Further destroying any possible credibility a Brooklynite tv critic might have had left when discussing sports, Framke actually began a sentence in her piece with: “After months of watching European soccer...” Could she be any more of an elitist cliché? Anyway, she said European soccer “features fake crowd noise and has only sporadically allowed smaller crowds when local lockdowns permit.” If she had instead been watching months of American football, she would know that’s been the case for the NFL the whole season, too. Even her former employer Vox approvingly wrote about the success of the NFL’s COVID protocols. Again, facts don't matter.

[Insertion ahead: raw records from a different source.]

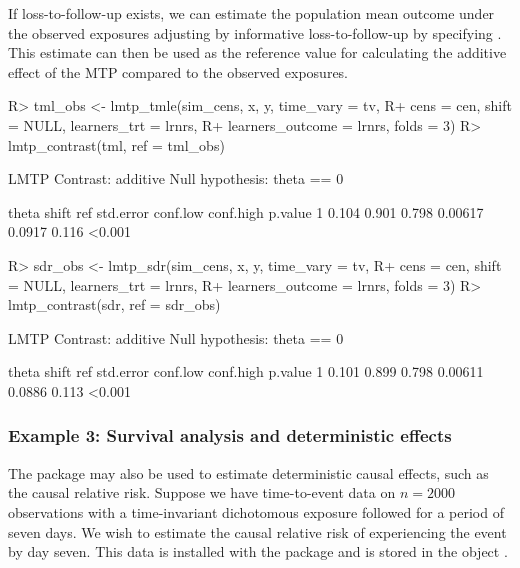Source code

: \documentclass[]{jss}
\begin{document}
If loss-to-follow-up exists, we can estimate the population mean
outcome under the observed exposures adjusting by informative
loss-to-follow-up by specifying . This estimate can
then be used as the reference value for calculating the additive
effect of the MTP compared to the observed exposures.

\begin{CodeChunk}

\begin{CodeInput}
R> tml_obs <- lmtp_tmle(sim_cens, x, y, time_vary = tv, 
R+                      cens = cen, shift = NULL, learners_trt = lrnrs, 
R+                      learners_outcome = lrnrs, folds = 3)
R> lmtp_contrast(tml, ref = tml_obs)
\end{CodeInput}

\begin{CodeOutput}
  LMTP Contrast: additive
Null hypothesis: theta == 0

  theta shift   ref std.error conf.low conf.high p.value
1 0.104 0.901 0.798   0.00617   0.0917     0.116  <0.001
\end{CodeOutput}

\begin{CodeInput}
R> sdr_obs <- lmtp_sdr(sim_cens, x, y, time_vary = tv, 
R+                     cens = cen, shift = NULL, learners_trt = lrnrs, 
R+                     learners_outcome = lrnrs, folds = 3)
R> lmtp_contrast(sdr, ref = sdr_obs)
\end{CodeInput}

\begin{CodeOutput}
  LMTP Contrast: additive
Null hypothesis: theta == 0

  theta shift   ref std.error conf.low conf.high p.value
1 0.101 0.899 0.798   0.00611   0.0886     0.113  <0.001
\end{CodeOutput}

\end{CodeChunk}

\hypertarget{example-3-survival-analysis-and-deterministic-effects}{%
\subsubsection{Example 3: Survival analysis and deterministic effects}\label{example-3-survival-analysis-and-deterministic-effects}}

The  package may also be used to estimate deterministic causal effects, such as the causal relative risk.
Suppose we have time-to-event data on \(n = 2000\) observations with a time-invariant dichotomous exposure followed for a
period of seven days. We wish to estimate the causal relative risk of experiencing the event by day seven. This data is
installed with the package and is stored in the object . 
\end{document}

She was even more hysterical on Twitter, tweeting, “Last year, we watched Liverpool win their first Premier League championship in 30 years inside an empty stadium. This year, we watched the Bucs win The Super Bowl in front of 20,000+ people. In between, the virus has only gotten worse. America is broken!”
In Variety, Framke continued to bemoan the visual, despite the reality: “there’s something perfectly, metaphorically fitting about the fact that the Super Bowl looked about the same as always — until you zoomed in to see the truer picture of people shivering in masks.” (Shivering? Once again, she brings her arrogant, uninformed New York City assumptions to Tampa where the weather was in the 60s and people were wearing short sleeves.)
Instead of appreciating all the steps that were taken to try to safely present as normal a Super Bowl as possible or admiring the human ingenuity that went into pulling it off during a once-in-a-lifetime pandemic, apparently, she would have preferred more misery on display because Ms. Sunshine pouted, “nothing’s the same, it’s not okay, and pretending otherwise isn’t going to be what gets us through it.”
Almost one year out and the pandemic scolds still don’t want us to have any hope of normalcy lest it inspire us to live our lives.